Latterly, the tragedy has often been looked at from the “Swiss Cheese Model” perspective of which you may be familiar. An organisation’s defences against failure or disaster are modelled as a series of barriers, represented as slices of cheese. The holes in each slice represent weaknesses in each individual part of the system, and they continually vary in size and position. Problems occur when holes in the slices momentarily align and allow a “trajectory of accident opportunity”. This allows a hazard to pass through all of the defences, ultimately leading to an accident.
This was very much the case with Piper Alpha.
Lord Cullen Inquiry
A Scottish judge, Lord Cullen, was tasked with leading the inquiry into the disaster. He found the offshore industry’s culture had come to tolerate human shortcomings, and that systems meant to assure safety, had actually been allowed to deteriorate.
He discovered there were no clear procedures for shift handovers and the permit to work system was not only inadequate in its form at the time, but frequently ignored. Training, auditing, and monitoring were also poor and lessons from previous, lesser accidents had not been shared or followed through.

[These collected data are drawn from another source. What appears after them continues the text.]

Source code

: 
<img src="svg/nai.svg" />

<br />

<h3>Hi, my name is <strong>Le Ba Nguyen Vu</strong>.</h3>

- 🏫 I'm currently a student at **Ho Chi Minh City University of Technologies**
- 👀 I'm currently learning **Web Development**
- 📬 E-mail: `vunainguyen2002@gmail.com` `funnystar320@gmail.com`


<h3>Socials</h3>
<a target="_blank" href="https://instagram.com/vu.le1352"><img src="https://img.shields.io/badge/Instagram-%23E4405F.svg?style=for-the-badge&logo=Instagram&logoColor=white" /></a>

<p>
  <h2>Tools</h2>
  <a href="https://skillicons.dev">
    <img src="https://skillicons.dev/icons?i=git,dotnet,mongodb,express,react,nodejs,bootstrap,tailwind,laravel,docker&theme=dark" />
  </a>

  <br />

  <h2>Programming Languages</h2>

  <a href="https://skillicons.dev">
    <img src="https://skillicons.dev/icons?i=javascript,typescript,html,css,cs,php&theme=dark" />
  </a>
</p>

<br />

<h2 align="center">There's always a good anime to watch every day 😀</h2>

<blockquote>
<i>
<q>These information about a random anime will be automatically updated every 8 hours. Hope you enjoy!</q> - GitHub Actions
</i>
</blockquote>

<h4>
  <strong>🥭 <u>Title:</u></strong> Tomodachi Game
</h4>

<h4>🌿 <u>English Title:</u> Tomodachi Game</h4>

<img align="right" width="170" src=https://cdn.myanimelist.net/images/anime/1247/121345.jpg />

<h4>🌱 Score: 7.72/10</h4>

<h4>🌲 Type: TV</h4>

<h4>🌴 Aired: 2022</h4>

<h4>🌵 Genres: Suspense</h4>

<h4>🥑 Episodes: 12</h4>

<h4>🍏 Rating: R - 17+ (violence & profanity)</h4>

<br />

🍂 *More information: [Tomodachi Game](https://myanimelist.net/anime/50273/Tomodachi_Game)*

Crucially, Lord Cullen recognised the importance of “culture” and “leadership” and how it could either create or marginalise conditions for safe working.
There were opportunities to prevent the disaster from happening – barriers were in place – but for a combination of reasons, the weaknesses in the barriers aligned and disaster struck.
The public inquiry and resulting 106 recommendations made by Lord Cullen led to important and necessary changes to how we work offshore today. It changed technology standards, set new requirements for activity planning, and use of permit to work systems, increased supervision and governance, and established a legal requirement for operating platforms to have formal safety cases in place.
Virtually every aspect of oil and gas production was reviewed, revised, and replaced or improved, and the criticality of promoting an open culture of learning and speaking up about concerns was emphasised. It helped form how we work today, and it is why we talk about the importance of our safety culture every day at Neptune.
But could such a disaster happen again?
Lord Cullen himself was asked the question some years ago. He said: “The industry suffered an enormous shock with this inquiry; it was the worst possible, imaginable thing. Each company was looking for itself to see whether this could happen to them, what they could do about it. This all contributed to a will to see that something better for the future could be evolved.”
That it did. Safety standards, technology, training, and major hazard awareness have all dramatically improved over the last three decades. Yes, that was driven in part by new processes and procedures brought about by the Cullen Inquiry, but just as importantly it was championed by the dedication and commitment of the workforce in the years after, and still today.
Yet we cannot ever allow complacency to creep in. We must maintain a “chronic sense of unease” and make it our personal responsibility – each and every one of us, offshore and onshore – to make it safer. Culture is everything.
And let me be absolutely clear: no barrel equivalent of production can ever be considered more important than the safety of our people. Safety can never be secondary or taken for granted.
That is how we honour the memory of all of those who have been involved in our vitally important industry, before and since Piper Alpha.